Finally, it should be noted that although the present derivation deals only with spin-less particles, it is not only its historical priority which demands that the genuine Schrödinger equation be considered as the most essential equation of quantum theory. Just as a possible extension to relativistic cases, the extensions to include spinning particles must be on the agenda as “next steps”, which can only be made, in the context presented here, after the foundations of the Schrödinger equation have become clear. For a similar derivation of the $n-$ particle Schrödinger equation, see [3].

3.4. Extension to Integrable Non-Conservative Systems and the Vacuum Fluctuation Theorem

Now we want to extend our scheme to include integrable non-conservative systems. This means that the average work applied to the system of interest will not vanish, $\overline{\Delta W}\ne 0$, and also the average fluctuating quantum force $\overline{F_e}=\langle \overline{-\nabla \left(\delta U\right)}\rangle \ne 0$. Thus, assuming still the validity of the “internal” equilibrium implied by Equation (3.3.2), we obtain from Equation (3.2.7) and (3.2.8) that

$$\overline{{\Omega }_t}t=\frac{\overline{\Delta W}}{kT}=-\ln \frac{P\left(x,t\right)}{P\left(x,0\right)}-\frac{\Delta Q}{kT}=-\frac{1}{kT}{\displaystyle \int dtP\tilde{V}}\overline{v}m\frac{\overline{\delta v}}{\delta t}$$

(3.4.1)

where the expression on the r.h.s. equals, analogously to Equation (3.3.41),

$$\overline{{\Omega }_t}t=\frac{\overline{\Delta W}}{kT}=-\frac{1}{kT}{\displaystyle \int dx}\langle \overline{-\nabla \left(\delta U\right)}\rangle =\frac{1}{kT}\overline{\delta U}$$

(3.4.2)

With Equation (3.4.1) we obtain the generalization of Equation (3.3.14) as

$$P\left(x,t\right)=P\left(x,0\right)e^{-\frac{1}{kT}\left(\Delta Q+\overline{\Delta W}\right)}=P\left(x,0\right)e^{-\frac{1}{kT}\left(\Delta Q+\overline{\delta U}\right)}$$

(3.4.3)

As $\Delta Q$ refers to the heat applied to our system of interest and is given by Equation (3.3.15), and as $\overline{\delta U}$ refers to an additional non-vanishing external energy, we also obtain, with $\frac{1}{\omega }=\frac{\tau }{2\pi }=\delta t$, the generalization

$$\delta p_{\text{tot}}=-\frac{\hslash }{2}\frac{\nabla P}{P}-\frac{\hslash }{2}\frac{\nabla \left(\delta P\right)}{\delta P}=\nabla \left[\delta S+\frac{1}{2}\overline{\delta U}\delta t\right]=:\nabla \left(\delta S+\Delta S_{\text{ext}}\right)$$

(3.4.4)

where the last term on the r.h.s. refers to a change in the “external” action due to a non-vanishing average fluctuation of the quantum potential.
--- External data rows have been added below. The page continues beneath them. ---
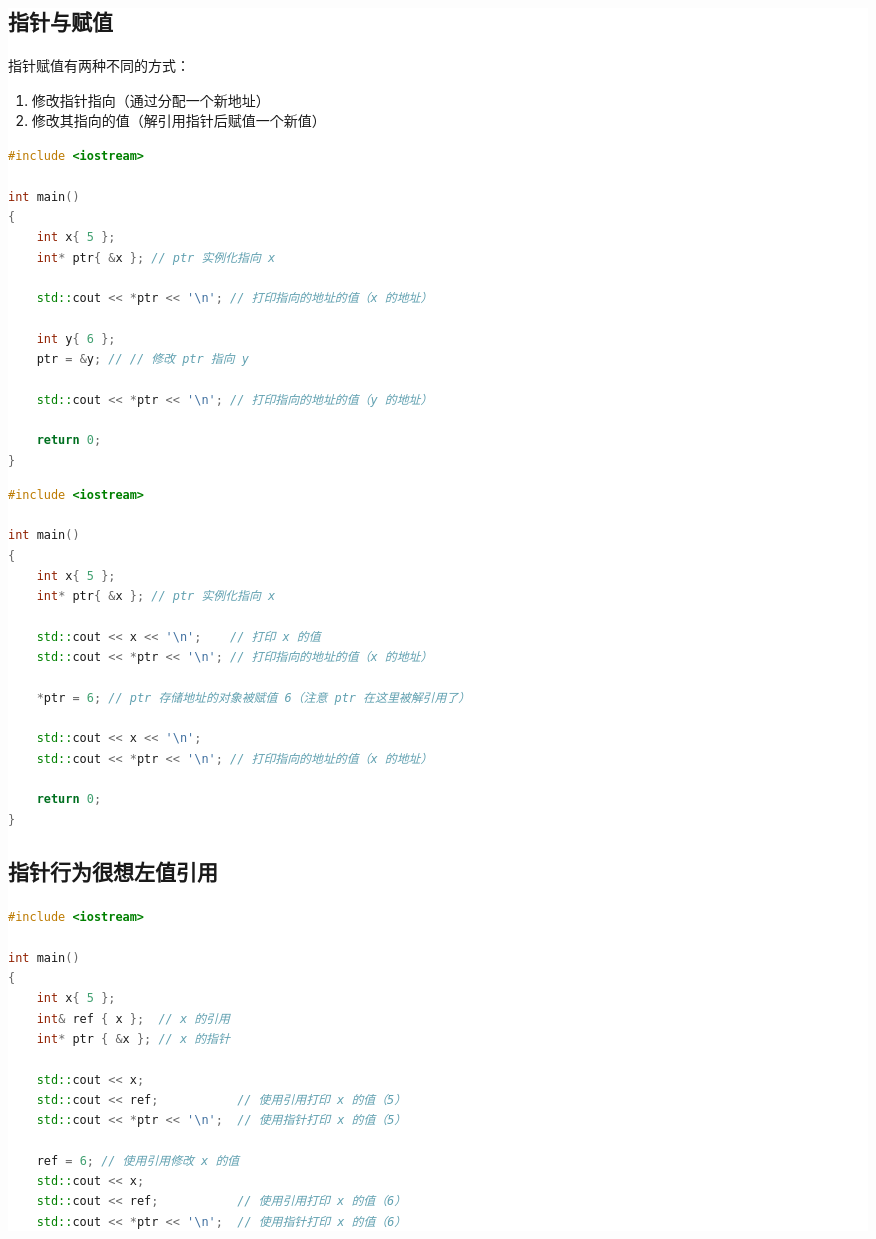 ## 指针与赋值

指针赋值有两种不同的方式：

1. 修改指针指向（通过分配一个新地址）
1. 修改其指向的值（解引用指针后赋值一个新值）

```cpp
#include <iostream>

int main()
{
    int x{ 5 };
    int* ptr{ &x }; // ptr 实例化指向 x

    std::cout << *ptr << '\n'; // 打印指向的地址的值（x 的地址）

    int y{ 6 };
    ptr = &y; // // 修改 ptr 指向 y

    std::cout << *ptr << '\n'; // 打印指向的地址的值（y 的地址）

    return 0;
}
```

```cpp
#include <iostream>

int main()
{
    int x{ 5 };
    int* ptr{ &x }; // ptr 实例化指向 x

    std::cout << x << '\n';    // 打印 x 的值
    std::cout << *ptr << '\n'; // 打印指向的地址的值（x 的地址）

    *ptr = 6; // ptr 存储地址的对象被赋值 6（注意 ptr 在这里被解引用了）

    std::cout << x << '\n';
    std::cout << *ptr << '\n'; // 打印指向的地址的值（x 的地址）

    return 0;
}
```

## 指针行为很想左值引用

```cpp
#include <iostream>

int main()
{
    int x{ 5 };
    int& ref { x };  // x 的引用
    int* ptr { &x }; // x 的指针

    std::cout << x;
    std::cout << ref;           // 使用引用打印 x 的值（5）
    std::cout << *ptr << '\n';  // 使用指针打印 x 的值（5）

    ref = 6; // 使用引用修改 x 的值
    std::cout << x;
    std::cout << ref;           // 使用引用打印 x 的值（6）
    std::cout << *ptr << '\n';  // 使用指针打印 x 的值（6）
```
In terms of momenta, this means that an additional, external momentum $\delta p_{\text{ext}}=\nabla \left(\Delta S_{\text{ext}}\right)$ must be added in the balance (3.3.37) to provide the new total momentum fluctuation

$$\delta p_{\text{tot}}=mu+\delta p_{\text{ext}}$$

(3.4.5)

We shall return to Equation (3.4.5) below, when we discuss implications of the Vacuum Fluctuation Theorem. Here we just note that, alternatively, $\delta p_{\text{tot}}$ can also be written as

$$\delta p_{\text{tot}}=-\frac{\hslash }{2}\frac{\nabla \left(P\delta P\right)}{P\delta P}=-\frac{\hslash }{2}\left[3\frac{\nabla R}{R}+\frac{\nabla \left(\delta R\right)}{\delta R}\right]$$

(3.4.6)

As is well known, Hamilton’s principle applies for both conservative and non-conservative systems, i.e.,

$$\delta S+E\left(t\right)\delta t=0$$

(3.4.7)

where fixed end-points are assumed and the Lagrange multiplier $E\left(t\right)$ is the true value of the energy at time $t$ (i.e., after having the particle path starting at time $t=0$). Gray et al., in an extensive survey of variational principles [38], provide a so-called “unconstrained Maupertius principle” (UMP) for non-conservative systems, which relates the variations of a mean energy $\overline{E}$, of action $S$, and of the travel time $t$, such that the Lagrange multipliers are the true travel time, and the difference between energy and mean energy of the true trajectory at time $t$, the latter being

$$E\left(t\right)-\overline{E}\left(t\right)=\frac{1}{t}{\displaystyle \int dt\left[t\frac{\partial H}{\partial t}\right]}=:\langle t\frac{\partial H}{\partial t}\rangle$$

(3.4.8)

Now, let us turn to our “system of interest”, i.e., our oscillating particle with period $t$, and with the action $I$ as an adiabatic invariant obeying Equation (3.3.16),

$$dI=\frac{dE}{\omega }=dE\frac{t}{2\pi }$$

(3.4.9)

For such periodic systems, both the energy $E$ and the period $t$ are functions of the action $I$. If one now compares two actual trajectories with action $I$ and $I+dI$ as two particular ones, the above mentioned UMP can be written as [38]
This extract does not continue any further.